Resolve Strategic: Labor 33, Coalition 36, Greens 12 in NSW

The second New South Wales state poll for the year suggests Labor is still in front, but has gone backwards from the result that failed to win it a majority last March.

The bi-monthly Resolve Strategic poll has not been reported in the Sydney Morning Herald, but the results appear on the Political Monitor poll display feature of the paper’s website. It finds both major parties down since the previous poll, in which the Coalition opened up a primary vote for the first time since the March 2023 election, with Labor down a point to 33% and the Coalition down two to 36%. The Greens are steady on 12%, with the generic independent category up two to 14% and others steady on 5%. This suggests a two-party preferred lead to Labor of around 52-48, compared with an election result of 54.3-45.7. Chris Minns is credited with a 37-16 lead over Mark Speakman as preferred premier, out from 35-16 last time. The result was derived from the national Resolve Strategic polls conducted March 21 to 24 and April 17 to 21, from a sample of 1000.
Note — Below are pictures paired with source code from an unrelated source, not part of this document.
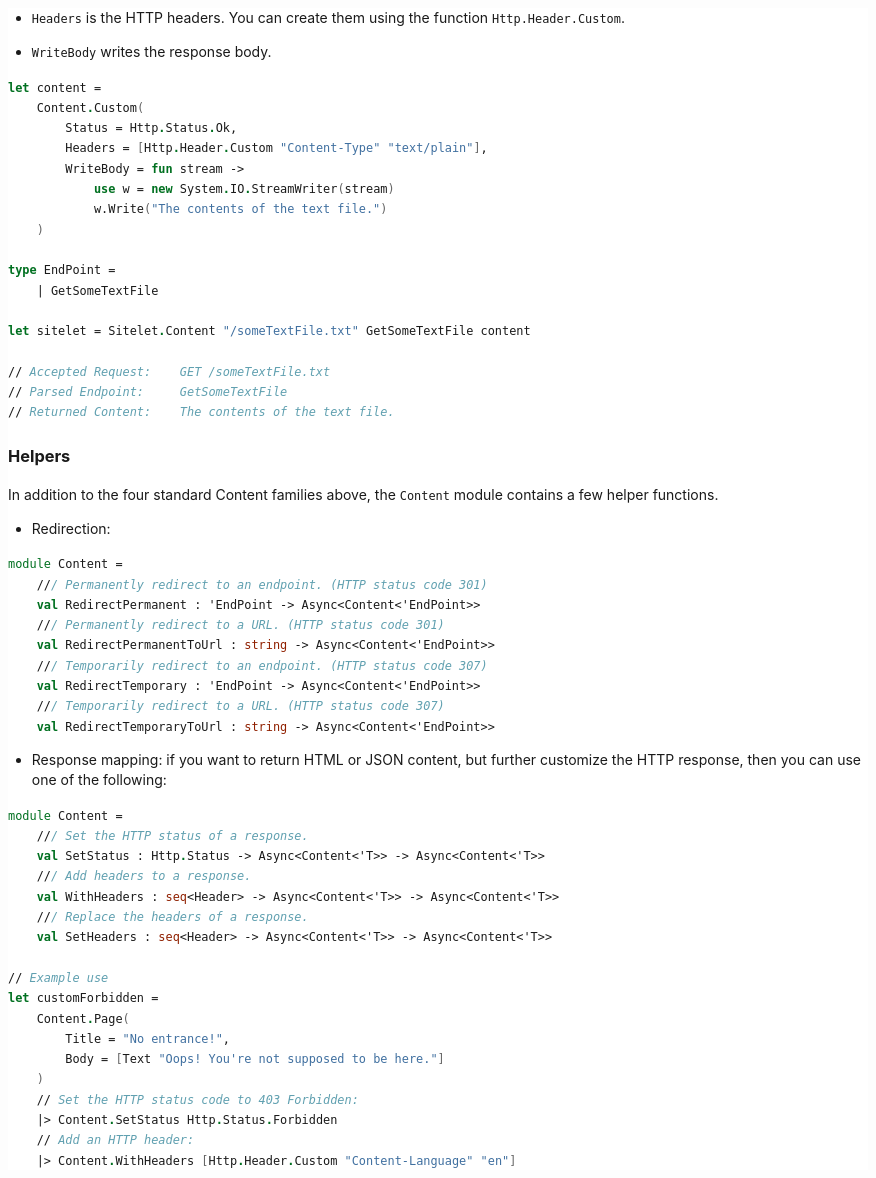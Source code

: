 * `Headers` is the HTTP headers. You can create them using the function `Http.Header.Custom`.

* `WriteBody` writes the response body.

```fsharp
let content =
    Content.Custom(
        Status = Http.Status.Ok,
        Headers = [Http.Header.Custom "Content-Type" "text/plain"],
        WriteBody = fun stream ->
            use w = new System.IO.StreamWriter(stream)
            w.Write("The contents of the text file.")
    )

type EndPoint =
    | GetSomeTextFile

let sitelet = Sitelet.Content "/someTextFile.txt" GetSomeTextFile content

// Accepted Request:    GET /someTextFile.txt
// Parsed Endpoint:     GetSomeTextFile
// Returned Content:    The contents of the text file.
```

### Helpers

In addition to the four standard Content families above, the `Content` module contains a few helper functions.

* Redirection:

```fsharp
module Content =
    /// Permanently redirect to an endpoint. (HTTP status code 301)
    val RedirectPermanent : 'EndPoint -> Async<Content<'EndPoint>>
    /// Permanently redirect to a URL. (HTTP status code 301)
    val RedirectPermanentToUrl : string -> Async<Content<'EndPoint>>
    /// Temporarily redirect to an endpoint. (HTTP status code 307)
    val RedirectTemporary : 'EndPoint -> Async<Content<'EndPoint>>
    /// Temporarily redirect to a URL. (HTTP status code 307)
    val RedirectTemporaryToUrl : string -> Async<Content<'EndPoint>>
```

* Response mapping: if you want to return HTML or JSON content, but further customize the HTTP response, then you can use one of the following:

```fsharp
module Content =
    /// Set the HTTP status of a response.
    val SetStatus : Http.Status -> Async<Content<'T>> -> Async<Content<'T>>
    /// Add headers to a response.
    val WithHeaders : seq<Header> -> Async<Content<'T>> -> Async<Content<'T>>
    /// Replace the headers of a response.
    val SetHeaders : seq<Header> -> Async<Content<'T>> -> Async<Content<'T>>

// Example use
let customForbidden =
    Content.Page(
        Title = "No entrance!",
        Body = [Text "Oops! You're not supposed to be here."]
    )
    // Set the HTTP status code to 403 Forbidden:
    |> Content.SetStatus Http.Status.Forbidden
    // Add an HTTP header:
    |> Content.WithHeaders [Http.Header.Custom "Content-Language" "en"]
```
In other New South Wales state politics news, a by-election looms for a date yet to be determined in the rural seat of Northern Tablelands following the resignation of Nationals MP Adam Marshall, who cited the “demanding and all-consuming role”. However, the Sydney Morning Herald notes suggestions the 39-year-old Marshall may be planning to succeed Barnaby Joyce in the corresponding federal seat of New England.

Author: William Bowe

William Bowe is a Perth-based election analyst and occasional teacher of political science. His blog, The Poll Bludger, has existed in one form or another since 2004, and is one of the most heavily trafficked websites on Australian politics.

3 comments on “Resolve Strategic: Labor 33, Coalition 36, Greens 12 in NSW”

  1. However, the Sydney Morning Herald notes suggestions the 39-year-old Marshall may be planning to succeed Barnaby Joyce in the corresponding federal seat of New England.
    Barnaby Joyce is retiring?

  2. How is being an opposition MP “all consuming”? Especially an LNP one where you just say no and do no thinking.

  3. A year in and things seem to be going smoothly. Being in minority has not caused too many issues as there is a quite a large cross bench. Depth of the ministry has been on show this week as Minns is off for personal reasons.
    Opposition has fallen apart like in Victoria, WA or SA but there are some cracks in the fa├žade which might blow open at some stage.